▶ [What is required] Report each line from the records where the string "tolerance" turns up.

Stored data
----------------

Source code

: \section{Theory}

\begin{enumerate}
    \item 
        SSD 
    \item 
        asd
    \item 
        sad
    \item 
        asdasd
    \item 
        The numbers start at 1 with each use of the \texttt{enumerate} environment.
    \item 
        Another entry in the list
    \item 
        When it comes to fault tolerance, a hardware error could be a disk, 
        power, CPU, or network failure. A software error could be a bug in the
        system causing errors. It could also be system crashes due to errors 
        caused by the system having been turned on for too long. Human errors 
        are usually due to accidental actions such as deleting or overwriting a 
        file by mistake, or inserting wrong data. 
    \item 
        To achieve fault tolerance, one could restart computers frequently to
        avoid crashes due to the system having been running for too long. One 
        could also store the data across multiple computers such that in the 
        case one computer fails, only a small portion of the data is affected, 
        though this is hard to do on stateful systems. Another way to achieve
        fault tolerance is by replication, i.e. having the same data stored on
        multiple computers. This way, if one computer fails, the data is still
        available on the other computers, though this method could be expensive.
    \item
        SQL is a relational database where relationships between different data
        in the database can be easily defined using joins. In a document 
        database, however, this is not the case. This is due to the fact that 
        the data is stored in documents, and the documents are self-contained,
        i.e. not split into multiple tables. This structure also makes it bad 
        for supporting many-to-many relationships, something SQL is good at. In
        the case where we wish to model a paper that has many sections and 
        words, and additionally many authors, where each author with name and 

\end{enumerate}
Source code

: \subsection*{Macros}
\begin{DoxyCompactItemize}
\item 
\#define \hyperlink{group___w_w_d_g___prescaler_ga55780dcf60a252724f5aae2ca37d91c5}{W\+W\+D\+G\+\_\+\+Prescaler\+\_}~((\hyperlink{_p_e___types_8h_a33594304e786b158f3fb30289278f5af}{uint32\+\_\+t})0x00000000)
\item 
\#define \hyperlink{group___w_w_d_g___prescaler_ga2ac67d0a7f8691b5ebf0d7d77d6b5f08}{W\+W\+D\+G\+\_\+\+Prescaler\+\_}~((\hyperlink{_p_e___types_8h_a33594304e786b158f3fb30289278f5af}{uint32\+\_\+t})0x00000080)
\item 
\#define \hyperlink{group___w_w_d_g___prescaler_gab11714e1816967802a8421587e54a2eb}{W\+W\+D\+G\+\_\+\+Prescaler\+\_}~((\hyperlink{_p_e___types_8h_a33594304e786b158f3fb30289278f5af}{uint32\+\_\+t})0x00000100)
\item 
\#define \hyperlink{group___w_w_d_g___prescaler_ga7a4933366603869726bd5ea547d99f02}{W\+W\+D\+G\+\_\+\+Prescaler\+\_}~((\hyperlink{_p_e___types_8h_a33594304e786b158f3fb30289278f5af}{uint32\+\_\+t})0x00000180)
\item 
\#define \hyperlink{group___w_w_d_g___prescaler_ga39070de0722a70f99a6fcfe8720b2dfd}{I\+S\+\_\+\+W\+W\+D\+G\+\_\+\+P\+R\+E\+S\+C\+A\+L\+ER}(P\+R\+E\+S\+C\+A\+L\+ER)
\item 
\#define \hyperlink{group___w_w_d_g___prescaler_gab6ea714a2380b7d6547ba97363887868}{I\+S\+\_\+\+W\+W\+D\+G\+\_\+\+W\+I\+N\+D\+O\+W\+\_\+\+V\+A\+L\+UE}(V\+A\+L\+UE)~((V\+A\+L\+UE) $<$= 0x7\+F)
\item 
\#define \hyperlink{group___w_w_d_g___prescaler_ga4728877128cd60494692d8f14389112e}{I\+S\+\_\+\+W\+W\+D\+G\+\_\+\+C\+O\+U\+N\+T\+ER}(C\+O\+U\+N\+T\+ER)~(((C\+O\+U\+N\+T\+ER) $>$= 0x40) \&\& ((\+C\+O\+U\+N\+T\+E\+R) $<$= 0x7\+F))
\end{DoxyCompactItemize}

----------------

▶ [Response area]
        When it comes to fault tolerance, a hardware error could be a disk, 
        To achieve fault tolerance, one could restart computers frequently to
        fault tolerance is by replication, i.e. having the same data stored on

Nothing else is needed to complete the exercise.